For instance, take the words read (reed) and read (red). It is completely understandable how these two words are related. (they both have something to do with *gasp* reading)
But what about the word "might"? In one sense of the word, you could say "I might do this" Which displays a sense of undecidedness (is that a word?)
But you could also say "John displays a great amount of might" And as everyone knows, strength and undecidedness have nothing to do with eachother.
So why are there two completely different meanings for one word? Now, I'm sure a historian could dig through reference books and find the origin of the word "might" and give me an exact reason.
But to be honest, I don't want an exact reason. Because I don't honestly care about word's origins. I'm just using the thought as a way to kick off the blog.
I think everyone reading this would much rather have me, be able to give you a plain answer for a question like this, over some long, drawn out, scientific explanation.
And I think that's true, because the majority of people, don't seem to care why things are the way they are. They don't care about word's origins. If they happen to be curious about it, then they can just Google it.
If I were to ask a random person on the street, "Why is the ocean blue?" There is a possibility that the person may tell me, "It's reflecting the color of the sky."
But chances are, if I were to ask them "Well, why is the sky blue?" Then I probably would get more shrugs than solid answers.

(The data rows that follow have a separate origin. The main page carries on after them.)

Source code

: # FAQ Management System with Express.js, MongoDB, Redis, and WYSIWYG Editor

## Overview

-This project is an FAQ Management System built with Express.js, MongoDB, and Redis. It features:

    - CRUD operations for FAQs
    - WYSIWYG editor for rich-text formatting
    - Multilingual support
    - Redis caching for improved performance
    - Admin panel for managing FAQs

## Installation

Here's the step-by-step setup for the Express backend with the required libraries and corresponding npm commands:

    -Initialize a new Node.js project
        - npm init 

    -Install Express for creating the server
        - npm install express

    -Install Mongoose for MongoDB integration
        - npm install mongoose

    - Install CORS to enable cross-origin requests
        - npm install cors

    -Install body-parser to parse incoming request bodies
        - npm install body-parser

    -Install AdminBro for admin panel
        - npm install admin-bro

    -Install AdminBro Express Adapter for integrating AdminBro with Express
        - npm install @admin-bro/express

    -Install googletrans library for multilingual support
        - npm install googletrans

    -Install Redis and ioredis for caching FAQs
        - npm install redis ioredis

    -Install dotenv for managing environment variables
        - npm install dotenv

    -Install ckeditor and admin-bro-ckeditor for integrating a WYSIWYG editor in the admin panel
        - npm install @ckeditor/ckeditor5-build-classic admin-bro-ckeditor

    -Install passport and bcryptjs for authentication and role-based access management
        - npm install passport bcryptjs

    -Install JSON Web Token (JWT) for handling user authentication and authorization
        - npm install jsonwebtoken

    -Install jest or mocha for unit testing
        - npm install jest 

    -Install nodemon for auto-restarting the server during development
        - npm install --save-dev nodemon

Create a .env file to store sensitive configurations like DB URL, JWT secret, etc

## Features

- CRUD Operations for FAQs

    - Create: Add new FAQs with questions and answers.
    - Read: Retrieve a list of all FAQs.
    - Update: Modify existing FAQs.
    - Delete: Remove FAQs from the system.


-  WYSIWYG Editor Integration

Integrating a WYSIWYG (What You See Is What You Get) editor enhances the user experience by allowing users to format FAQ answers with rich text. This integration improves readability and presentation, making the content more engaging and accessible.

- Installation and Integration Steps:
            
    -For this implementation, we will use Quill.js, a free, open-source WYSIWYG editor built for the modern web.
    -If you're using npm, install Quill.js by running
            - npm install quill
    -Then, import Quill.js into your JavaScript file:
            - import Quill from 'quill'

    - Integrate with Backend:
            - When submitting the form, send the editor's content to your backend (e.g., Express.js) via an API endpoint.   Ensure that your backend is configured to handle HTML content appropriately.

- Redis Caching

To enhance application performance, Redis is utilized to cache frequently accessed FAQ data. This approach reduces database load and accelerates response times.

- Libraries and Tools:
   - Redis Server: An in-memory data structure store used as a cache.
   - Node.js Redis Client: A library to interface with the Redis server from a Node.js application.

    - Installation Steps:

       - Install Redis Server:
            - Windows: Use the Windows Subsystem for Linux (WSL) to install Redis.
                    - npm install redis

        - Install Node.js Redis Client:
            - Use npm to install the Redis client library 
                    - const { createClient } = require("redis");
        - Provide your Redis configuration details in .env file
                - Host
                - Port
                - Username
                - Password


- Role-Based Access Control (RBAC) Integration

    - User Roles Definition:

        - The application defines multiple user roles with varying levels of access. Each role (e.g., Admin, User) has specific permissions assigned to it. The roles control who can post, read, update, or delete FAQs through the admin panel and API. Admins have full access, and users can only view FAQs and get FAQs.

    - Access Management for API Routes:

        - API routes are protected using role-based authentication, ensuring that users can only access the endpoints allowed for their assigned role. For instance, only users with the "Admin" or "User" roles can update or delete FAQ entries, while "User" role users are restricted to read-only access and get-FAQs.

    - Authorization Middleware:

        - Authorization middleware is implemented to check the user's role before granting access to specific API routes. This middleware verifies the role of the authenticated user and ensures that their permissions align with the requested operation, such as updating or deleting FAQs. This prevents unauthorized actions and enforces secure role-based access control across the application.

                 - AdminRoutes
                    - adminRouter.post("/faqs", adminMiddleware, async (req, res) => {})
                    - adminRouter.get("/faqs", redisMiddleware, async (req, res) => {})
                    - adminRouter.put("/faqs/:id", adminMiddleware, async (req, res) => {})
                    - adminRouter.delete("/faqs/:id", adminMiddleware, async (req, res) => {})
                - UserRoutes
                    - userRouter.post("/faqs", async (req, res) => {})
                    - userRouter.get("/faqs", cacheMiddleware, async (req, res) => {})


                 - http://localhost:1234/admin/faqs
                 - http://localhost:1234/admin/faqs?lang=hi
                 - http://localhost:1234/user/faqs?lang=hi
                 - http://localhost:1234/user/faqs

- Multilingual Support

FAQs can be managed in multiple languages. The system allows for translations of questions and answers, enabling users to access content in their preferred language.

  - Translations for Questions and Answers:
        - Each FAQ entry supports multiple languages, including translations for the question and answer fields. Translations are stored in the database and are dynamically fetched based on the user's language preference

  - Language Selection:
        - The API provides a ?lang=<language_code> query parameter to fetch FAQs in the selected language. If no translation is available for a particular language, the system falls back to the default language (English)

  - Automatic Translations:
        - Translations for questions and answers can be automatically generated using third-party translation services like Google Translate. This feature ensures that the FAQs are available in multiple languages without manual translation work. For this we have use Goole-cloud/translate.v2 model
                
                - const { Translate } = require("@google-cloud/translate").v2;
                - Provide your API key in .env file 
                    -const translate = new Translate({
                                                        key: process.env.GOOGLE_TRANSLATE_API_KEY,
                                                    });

And I'm sure part of that has to do with the sky-ocean-blue thing being a shitty analogy, but it also has to do with people just accepting things at face value.

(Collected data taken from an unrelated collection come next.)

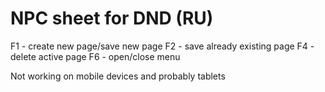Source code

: # NPC sheet for DND (RU)

F1 - create new page/save new page
F2 - save already existing page
F4 - delete active page
F6 - open/close menu

Not working on mobile devices and probably tablets
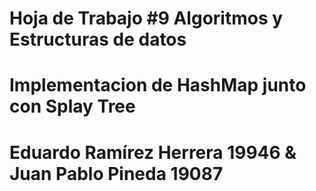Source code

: # Hoja de Trabajo #9 Algoritmos y Estructuras de datos
# Implementacion de HashMap junto con Splay Tree
# Eduardo Ramírez Herrera 19946 & Juan Pablo Pineda 19087

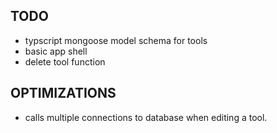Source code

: ## TODO
- typscript mongoose model schema for tools
- basic app shell
- delete tool function
  

## OPTIMIZATIONS
- calls multiple connections to database when editing a tool.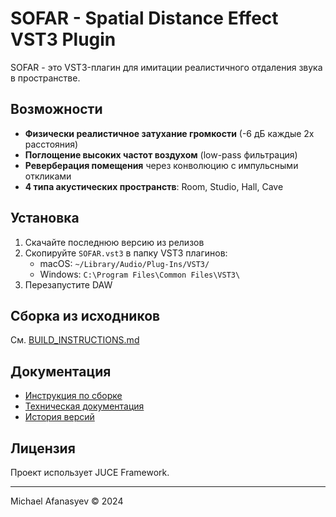 # SOFAR - Spatial Distance Effect VST3 Plugin

SOFAR - это VST3-плагин для имитации реалистичного отдаления звука в пространстве.

## Возможности

- **Физически реалистичное затухание громкости** (-6 дБ каждые 2x расстояния)
- **Поглощение высоких частот воздухом** (low-pass фильтрация)
- **Реверберация помещения** через конволюцию с импульсными откликами
- **4 типа акустических пространств**: Room, Studio, Hall, Cave

## Установка

1. Скачайте последнюю версию из релизов
2. Скопируйте `SOFAR.vst3` в папку VST3 плагинов:
   - macOS: `~/Library/Audio/Plug-Ins/VST3/`
   - Windows: `C:\Program Files\Common Files\VST3\`
3. Перезапустите DAW

## Сборка из исходников

См. [BUILD_INSTRUCTIONS.md](BUILD_INSTRUCTIONS.md)

## Документация

- [Инструкция по сборке](BUILD_INSTRUCTIONS.md)
- [Техническая документация](docs/TECHNICAL_DOCUMENTATION.md)
- [История версий](CHANGELOG.md)

## Лицензия

Проект использует JUCE Framework.

---
Michael Afanasyev © 2024
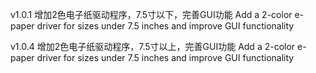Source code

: v1.0.1
增加2色电子纸驱动程序，7.5寸以下，完善GUI功能
Add a 2-color e-paper driver for sizes under 7.5 inches and improve GUI functionality

v1.0.4
增加2色电子纸驱动程序，7.5寸以上，完善GUI功能
Add a 2-color e-paper driver for sizes under 7.5 inches and improve GUI functionality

We've kind of lived our lives around accepting it when people tell us "Here's this thing. It's like this because that's just how life is. The end."
For instance, I'm sure anyone in highschool can relate to this. I constantly argue with my teacher's over why we have to take certain courses. Because it's my thought, that very few of us will grow up to be chemists, so I'd like to know why we're forced by Texas State law to take Chemistry, when we could be taking courses that involve careers we'll actually pursue.
But any teacher I've ever asked this question to, has given me one of four answers.
a) "Because it's the law" b) "Because you have to" c) "Because it's part of the curriculm" d) "Shut up and do your work"
None of which, are decent answers to me. And I understand that the majority of the teachers at my school hate their lives anyway, and I'm not helping their potential suicidal tendencies by asking them questions.
But the only reason this question might bug them, is because they don't have a real answer to it. Sure, they probably don't care that they don't know the answer, but I do. And seeing how, they're the teachers, and I'm the student, they should do what they can to answer my questions.
It seems like people tend to get agitated when you ask them questions, pertaining to their lifestyles, that they don't have answers to. Prime example; religion.
Find me any religious person, preferably a teen, (someone who will argue with me) and I'd bet my hair that I can piss them off in under 5 minutes, just by asking them questions.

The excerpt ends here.